Maude watched the boy, for a boy he was. She was at least three hundred years older than he was, but in most ways it was almost as if he were older than she was, which was rather hard to explain.

She looked the same as she had on that day, oh so long ago, when she had first met Tispith. She had thought that Tispith was a normal girl until too late and even now she thought of Tispith as just being a girl, an innocent child misunderstood by those around her.

Tispith had thought the same about Maude.

Maude was boyishly slim with a young face and the energy of a girl of no older then sixteen and looked it too. Tispith had been her best friend and had still acted like a normal girl then, back before she changed and became a creature with no morality whatsoever.

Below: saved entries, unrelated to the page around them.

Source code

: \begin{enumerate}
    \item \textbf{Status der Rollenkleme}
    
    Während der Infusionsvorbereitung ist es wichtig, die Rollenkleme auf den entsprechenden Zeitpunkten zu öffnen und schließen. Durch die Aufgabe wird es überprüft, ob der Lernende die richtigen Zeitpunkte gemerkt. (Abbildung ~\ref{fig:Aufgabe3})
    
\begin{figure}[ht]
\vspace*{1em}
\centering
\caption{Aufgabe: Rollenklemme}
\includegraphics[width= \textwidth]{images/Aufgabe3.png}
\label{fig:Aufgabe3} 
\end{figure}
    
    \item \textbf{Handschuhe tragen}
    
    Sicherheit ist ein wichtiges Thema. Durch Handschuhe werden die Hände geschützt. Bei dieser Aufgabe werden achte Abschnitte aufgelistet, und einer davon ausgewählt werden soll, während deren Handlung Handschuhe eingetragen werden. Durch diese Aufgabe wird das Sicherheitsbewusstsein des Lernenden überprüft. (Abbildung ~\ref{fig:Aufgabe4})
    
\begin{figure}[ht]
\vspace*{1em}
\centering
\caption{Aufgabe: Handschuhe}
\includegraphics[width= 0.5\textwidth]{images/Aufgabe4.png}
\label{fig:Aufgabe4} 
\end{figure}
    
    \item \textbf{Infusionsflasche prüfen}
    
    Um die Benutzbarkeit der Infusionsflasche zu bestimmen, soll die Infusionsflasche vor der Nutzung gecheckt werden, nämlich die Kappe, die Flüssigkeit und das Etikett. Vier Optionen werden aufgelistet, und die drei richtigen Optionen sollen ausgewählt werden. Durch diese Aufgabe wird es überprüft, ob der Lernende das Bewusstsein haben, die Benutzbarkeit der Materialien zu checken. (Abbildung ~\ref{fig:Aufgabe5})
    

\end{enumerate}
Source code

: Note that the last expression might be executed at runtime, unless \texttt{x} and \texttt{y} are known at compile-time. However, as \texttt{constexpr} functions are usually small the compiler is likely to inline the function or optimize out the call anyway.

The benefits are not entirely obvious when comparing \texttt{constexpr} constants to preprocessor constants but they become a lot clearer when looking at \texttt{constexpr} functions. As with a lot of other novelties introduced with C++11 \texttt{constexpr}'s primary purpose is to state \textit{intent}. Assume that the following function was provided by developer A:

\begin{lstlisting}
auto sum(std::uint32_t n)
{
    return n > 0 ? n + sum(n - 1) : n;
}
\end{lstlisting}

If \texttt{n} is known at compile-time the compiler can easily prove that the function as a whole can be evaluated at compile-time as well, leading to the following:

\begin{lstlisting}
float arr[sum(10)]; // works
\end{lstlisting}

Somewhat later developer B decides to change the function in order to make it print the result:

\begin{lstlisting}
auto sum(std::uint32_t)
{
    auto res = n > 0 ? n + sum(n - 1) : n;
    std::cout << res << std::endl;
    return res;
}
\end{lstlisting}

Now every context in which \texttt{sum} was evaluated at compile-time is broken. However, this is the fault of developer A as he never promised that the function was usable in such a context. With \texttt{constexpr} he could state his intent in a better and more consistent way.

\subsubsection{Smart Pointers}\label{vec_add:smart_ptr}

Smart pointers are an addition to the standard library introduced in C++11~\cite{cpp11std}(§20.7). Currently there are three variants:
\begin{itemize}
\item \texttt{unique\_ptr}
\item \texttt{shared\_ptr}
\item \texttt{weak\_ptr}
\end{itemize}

It had truly hurt Maude when Tispith had been entombed. The Black Queen had screamed at the thought of starving into a coma. For two months screams had come from inside the tomb, until one day there was only silence. In some ways, the silence was worse than the screams had ever been. Some had been afraid that somehow she had managed to escape when no one was looking. And yet no one was willing to check, for fear that it was true.

This boy was like Tispith had been, only stronger in some ways, which was hard to believe. There was a kind of inner strength to him that Tispith had never possessed, as though he were prepared to do whatever was necessary to accomplish his goals.

If he ever went insane as Tispith had, there would be no way to stop him. He had his own army of vampires that obeyed him and only him. He had Made them all himself, thousands of immortal soldiers that held him in awe and fright and would walk into the very inferno that was called the sun for him. Yet she just could not see that happening to someone with such a strong will. He just didn’t seem to be the type to break under the strain.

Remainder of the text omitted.